Content starts

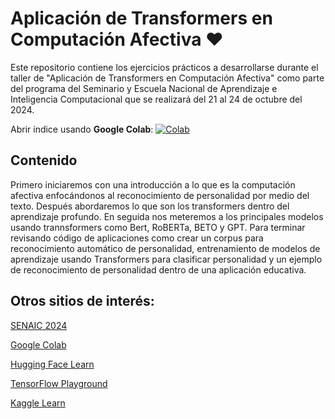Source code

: # Aplicación de Transformers en Computación Afectiva ♥️

Este repositorio contiene los ejercicios prácticos a desarrollarse durante el taller de "Aplicación de Transformers en Computación Afectiva" como parte del programa del Seminario y Escuela Nacional de Aprendizaje e Inteligencia Computacional que se realizará del 21 al 24 de octubre del 2024.

Abrir índice usando **Google Colab**: [![Colab](https://colab.research.google.com/assets/colab-badge.svg)](https://colab.research.google.com/github/vbatiz/SENAIC2024/blob/main/notebooks/indice.ipynb)

## Contenido

Primero iniciaremos con una introducción a lo que es la computación afectiva enfocándonos al reconocimiento de personalidad por medio del texto. Después abordaremos lo que son los transformers dentro del aprendizaje profundo. En seguida nos meteremos a los principales modelos usando trannsformers como Bert, RoBERTa, BETO y GPT. Para terminar revisando código de aplicaciones como crear un corpus para reconocimiento automático de personalidad, entrenamiento de modelos de aprendizaje usando Transformers para clasificar personalidad y un ejemplo de reconocimiento de personalidad dentro de una aplicación educativa.

## Otros sitios de interés:

[SENAIC 2024](https://ccc.inaoep.mx/SENAIC/)

[Google Colab](http://colab.research.google.com)

[Hugging Face Learn](https://huggingface.co/learn)

[TensorFlow Playground](https://playground.tensorflow.org)

[Kaggle Learn](https://www.kaggle.com/learn)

Content ends

## What to produce
All of the data must be given again exactly, without the pictures.

## Answer box
Source code

: # Aplicación de Transformers en Computación Afectiva ♥️

Este repositorio contiene los ejercicios prácticos a desarrollarse durante el taller de "Aplicación de Transformers en Computación Afectiva" como parte del programa del Seminario y Escuela Nacional de Aprendizaje e Inteligencia Computacional que se realizará del 21 al 24 de octubre del 2024.

Abrir índice usando **Google Colab**: [![Colab](https://colab.research.google.com/assets/colab-badge.svg)](https://colab.research.google.com/github/vbatiz/SENAIC2024/blob/main/notebooks/indice.ipynb)

## Contenido

Primero iniciaremos con una introducción a lo que es la computación afectiva enfocándonos al reconocimiento de personalidad por medio del texto. Después abordaremos lo que son los transformers dentro del aprendizaje profundo. En seguida nos meteremos a los principales modelos usando trannsformers como Bert, RoBERTa, BETO y GPT. Para terminar revisando código de aplicaciones como crear un corpus para reconocimiento automático de personalidad, entrenamiento de modelos de aprendizaje usando Transformers para clasificar personalidad y un ejemplo de reconocimiento de personalidad dentro de una aplicación educativa.

## Otros sitios de interés:

[SENAIC 2024](https://ccc.inaoep.mx/SENAIC/)

[Google Colab](http://colab.research.google.com)

[Hugging Face Learn](https://huggingface.co/learn)

[TensorFlow Playground](https://playground.tensorflow.org)

[Kaggle Learn](https://www.kaggle.com/learn)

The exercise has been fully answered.